__Problem details__.
Note each line in the data below that holds "hello", and copy it.

__Data extract__.
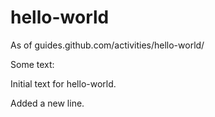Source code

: # hello-world
As of guides.github.com/activities/hello-world/

Some text:

Initial text for hello-world.

Added a new line.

__Exercise result__.
: # hello-world
As of guides.github.com/activities/hello-world/
Initial text for hello-world.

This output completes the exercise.